## Work required
Each record that follows is to be output in full, precisely as written.

[Start of section]

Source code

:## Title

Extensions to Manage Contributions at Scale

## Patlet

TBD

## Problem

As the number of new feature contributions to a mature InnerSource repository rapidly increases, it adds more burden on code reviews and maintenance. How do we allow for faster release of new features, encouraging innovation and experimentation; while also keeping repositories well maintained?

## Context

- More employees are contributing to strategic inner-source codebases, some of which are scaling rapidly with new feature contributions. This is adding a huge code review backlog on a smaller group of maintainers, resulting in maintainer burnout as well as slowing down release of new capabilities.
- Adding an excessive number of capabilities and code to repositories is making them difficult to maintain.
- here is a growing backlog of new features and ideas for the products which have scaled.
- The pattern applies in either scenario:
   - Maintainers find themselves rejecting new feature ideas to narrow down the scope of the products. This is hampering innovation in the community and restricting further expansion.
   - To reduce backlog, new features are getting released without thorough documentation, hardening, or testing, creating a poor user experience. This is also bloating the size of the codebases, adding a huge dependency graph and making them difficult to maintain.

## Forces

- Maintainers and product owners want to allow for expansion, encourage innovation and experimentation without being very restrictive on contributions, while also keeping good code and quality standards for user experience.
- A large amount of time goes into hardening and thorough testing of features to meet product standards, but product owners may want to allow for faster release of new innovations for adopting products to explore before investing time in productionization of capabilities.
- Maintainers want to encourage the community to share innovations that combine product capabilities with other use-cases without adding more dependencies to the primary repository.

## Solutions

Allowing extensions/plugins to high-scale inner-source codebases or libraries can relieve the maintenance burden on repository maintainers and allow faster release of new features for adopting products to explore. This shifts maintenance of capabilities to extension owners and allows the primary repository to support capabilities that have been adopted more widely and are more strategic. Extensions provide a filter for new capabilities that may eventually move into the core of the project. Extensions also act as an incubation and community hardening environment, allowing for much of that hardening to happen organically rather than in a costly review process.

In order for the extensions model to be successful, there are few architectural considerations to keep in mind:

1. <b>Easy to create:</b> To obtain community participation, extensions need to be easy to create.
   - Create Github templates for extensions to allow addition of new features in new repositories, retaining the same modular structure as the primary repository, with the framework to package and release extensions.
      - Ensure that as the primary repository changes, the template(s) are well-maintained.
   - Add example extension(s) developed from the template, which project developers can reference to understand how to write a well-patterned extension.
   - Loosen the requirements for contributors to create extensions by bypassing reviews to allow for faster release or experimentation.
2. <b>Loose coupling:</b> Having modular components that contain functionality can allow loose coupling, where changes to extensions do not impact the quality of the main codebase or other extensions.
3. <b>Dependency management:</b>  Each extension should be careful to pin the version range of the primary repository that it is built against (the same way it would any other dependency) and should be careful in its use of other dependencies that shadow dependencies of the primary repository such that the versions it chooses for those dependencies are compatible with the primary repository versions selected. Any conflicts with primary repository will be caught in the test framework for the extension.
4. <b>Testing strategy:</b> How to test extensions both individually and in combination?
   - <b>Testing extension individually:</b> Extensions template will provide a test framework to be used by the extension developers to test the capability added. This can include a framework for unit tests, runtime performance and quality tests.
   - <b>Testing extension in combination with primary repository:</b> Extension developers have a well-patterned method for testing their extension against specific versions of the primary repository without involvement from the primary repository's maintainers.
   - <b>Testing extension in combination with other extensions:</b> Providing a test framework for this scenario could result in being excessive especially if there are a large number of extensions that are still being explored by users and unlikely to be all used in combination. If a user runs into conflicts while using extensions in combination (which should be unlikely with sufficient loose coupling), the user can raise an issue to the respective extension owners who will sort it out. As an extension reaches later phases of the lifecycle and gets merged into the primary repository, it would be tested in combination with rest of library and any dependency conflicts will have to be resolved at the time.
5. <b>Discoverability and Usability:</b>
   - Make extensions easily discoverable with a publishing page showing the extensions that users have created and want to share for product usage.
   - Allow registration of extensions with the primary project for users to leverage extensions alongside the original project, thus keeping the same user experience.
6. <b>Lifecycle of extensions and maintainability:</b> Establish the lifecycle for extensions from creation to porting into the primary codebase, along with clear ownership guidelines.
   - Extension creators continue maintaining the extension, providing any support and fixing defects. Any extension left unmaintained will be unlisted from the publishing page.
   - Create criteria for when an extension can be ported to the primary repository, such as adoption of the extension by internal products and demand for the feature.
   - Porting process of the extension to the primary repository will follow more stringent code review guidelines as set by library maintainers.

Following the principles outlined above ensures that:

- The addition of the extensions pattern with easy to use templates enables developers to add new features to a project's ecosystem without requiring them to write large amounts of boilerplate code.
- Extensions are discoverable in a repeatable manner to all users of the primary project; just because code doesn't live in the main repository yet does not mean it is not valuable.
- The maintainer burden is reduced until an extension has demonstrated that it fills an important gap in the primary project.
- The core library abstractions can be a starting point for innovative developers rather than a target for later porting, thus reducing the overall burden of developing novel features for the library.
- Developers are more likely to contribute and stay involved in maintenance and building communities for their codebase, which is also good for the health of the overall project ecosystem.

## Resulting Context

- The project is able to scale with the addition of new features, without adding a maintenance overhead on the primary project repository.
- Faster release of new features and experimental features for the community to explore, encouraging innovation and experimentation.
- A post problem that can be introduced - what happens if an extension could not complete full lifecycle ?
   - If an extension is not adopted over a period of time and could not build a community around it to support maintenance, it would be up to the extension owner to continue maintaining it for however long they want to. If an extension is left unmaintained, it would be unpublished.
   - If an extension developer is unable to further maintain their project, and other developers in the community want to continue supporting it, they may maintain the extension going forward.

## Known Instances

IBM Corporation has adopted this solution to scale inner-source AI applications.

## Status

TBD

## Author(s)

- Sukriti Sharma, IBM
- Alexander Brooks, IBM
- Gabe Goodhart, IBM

[End of section]

## Expected answer
Source code

:## Title

Extensions to Manage Contributions at Scale

## Patlet

TBD

## Problem

As the number of new feature contributions to a mature InnerSource repository rapidly increases, it adds more burden on code reviews and maintenance. How do we allow for faster release of new features, encouraging innovation and experimentation; while also keeping repositories well maintained?

## Context

- More employees are contributing to strategic inner-source codebases, some of which are scaling rapidly with new feature contributions. This is adding a huge code review backlog on a smaller group of maintainers, resulting in maintainer burnout as well as slowing down release of new capabilities.
- Adding an excessive number of capabilities and code to repositories is making them difficult to maintain.
- here is a growing backlog of new features and ideas for the products which have scaled.
- The pattern applies in either scenario:
   - Maintainers find themselves rejecting new feature ideas to narrow down the scope of the products. This is hampering innovation in the community and restricting further expansion.
   - To reduce backlog, new features are getting released without thorough documentation, hardening, or testing, creating a poor user experience. This is also bloating the size of the codebases, adding a huge dependency graph and making them difficult to maintain.

## Forces

- Maintainers and product owners want to allow for expansion, encourage innovation and experimentation without being very restrictive on contributions, while also keeping good code and quality standards for user experience.
- A large amount of time goes into hardening and thorough testing of features to meet product standards, but product owners may want to allow for faster release of new innovations for adopting products to explore before investing time in productionization of capabilities.
- Maintainers want to encourage the community to share innovations that combine product capabilities with other use-cases without adding more dependencies to the primary repository.

## Solutions

Allowing extensions/plugins to high-scale inner-source codebases or libraries can relieve the maintenance burden on repository maintainers and allow faster release of new features for adopting products to explore. This shifts maintenance of capabilities to extension owners and allows the primary repository to support capabilities that have been adopted more widely and are more strategic. Extensions provide a filter for new capabilities that may eventually move into the core of the project. Extensions also act as an incubation and community hardening environment, allowing for much of that hardening to happen organically rather than in a costly review process.

In order for the extensions model to be successful, there are few architectural considerations to keep in mind:

1. <b>Easy to create:</b> To obtain community participation, extensions need to be easy to create.
   - Create Github templates for extensions to allow addition of new features in new repositories, retaining the same modular structure as the primary repository, with the framework to package and release extensions.
      - Ensure that as the primary repository changes, the template(s) are well-maintained.
   - Add example extension(s) developed from the template, which project developers can reference to understand how to write a well-patterned extension.
   - Loosen the requirements for contributors to create extensions by bypassing reviews to allow for faster release or experimentation.
2. <b>Loose coupling:</b> Having modular components that contain functionality can allow loose coupling, where changes to extensions do not impact the quality of the main codebase or other extensions.
3. <b>Dependency management:</b>  Each extension should be careful to pin the version range of the primary repository that it is built against (the same way it would any other dependency) and should be careful in its use of other dependencies that shadow dependencies of the primary repository such that the versions it chooses for those dependencies are compatible with the primary repository versions selected. Any conflicts with primary repository will be caught in the test framework for the extension.
4. <b>Testing strategy:</b> How to test extensions both individually and in combination?
   - <b>Testing extension individually:</b> Extensions template will provide a test framework to be used by the extension developers to test the capability added. This can include a framework for unit tests, runtime performance and quality tests.
   - <b>Testing extension in combination with primary repository:</b> Extension developers have a well-patterned method for testing their extension against specific versions of the primary repository without involvement from the primary repository's maintainers.
   - <b>Testing extension in combination with other extensions:</b> Providing a test framework for this scenario could result in being excessive especially if there are a large number of extensions that are still being explored by users and unlikely to be all used in combination. If a user runs into conflicts while using extensions in combination (which should be unlikely with sufficient loose coupling), the user can raise an issue to the respective extension owners who will sort it out. As an extension reaches later phases of the lifecycle and gets merged into the primary repository, it would be tested in combination with rest of library and any dependency conflicts will have to be resolved at the time.
5. <b>Discoverability and Usability:</b>
   - Make extensions easily discoverable with a publishing page showing the extensions that users have created and want to share for product usage.
   - Allow registration of extensions with the primary project for users to leverage extensions alongside the original project, thus keeping the same user experience.
6. <b>Lifecycle of extensions and maintainability:</b> Establish the lifecycle for extensions from creation to porting into the primary codebase, along with clear ownership guidelines.
   - Extension creators continue maintaining the extension, providing any support and fixing defects. Any extension left unmaintained will be unlisted from the publishing page.
   - Create criteria for when an extension can be ported to the primary repository, such as adoption of the extension by internal products and demand for the feature.
   - Porting process of the extension to the primary repository will follow more stringent code review guidelines as set by library maintainers.

Following the principles outlined above ensures that:

- The addition of the extensions pattern with easy to use templates enables developers to add new features to a project's ecosystem without requiring them to write large amounts of boilerplate code.
- Extensions are discoverable in a repeatable manner to all users of the primary project; just because code doesn't live in the main repository yet does not mean it is not valuable.
- The maintainer burden is reduced until an extension has demonstrated that it fills an important gap in the primary project.
- The core library abstractions can be a starting point for innovative developers rather than a target for later porting, thus reducing the overall burden of developing novel features for the library.
- Developers are more likely to contribute and stay involved in maintenance and building communities for their codebase, which is also good for the health of the overall project ecosystem.

## Resulting Context

- The project is able to scale with the addition of new features, without adding a maintenance overhead on the primary project repository.
- Faster release of new features and experimental features for the community to explore, encouraging innovation and experimentation.
- A post problem that can be introduced - what happens if an extension could not complete full lifecycle ?
   - If an extension is not adopted over a period of time and could not build a community around it to support maintenance, it would be up to the extension owner to continue maintaining it for however long they want to. If an extension is left unmaintained, it would be unpublished.
   - If an extension developer is unable to further maintain their project, and other developers in the community want to continue supporting it, they may maintain the extension going forward.

## Known Instances

IBM Corporation has adopted this solution to scale inner-source AI applications.

## Status

TBD

## Author(s)

- Sukriti Sharma, IBM
- Alexander Brooks, IBM
- Gabe Goodhart, IBM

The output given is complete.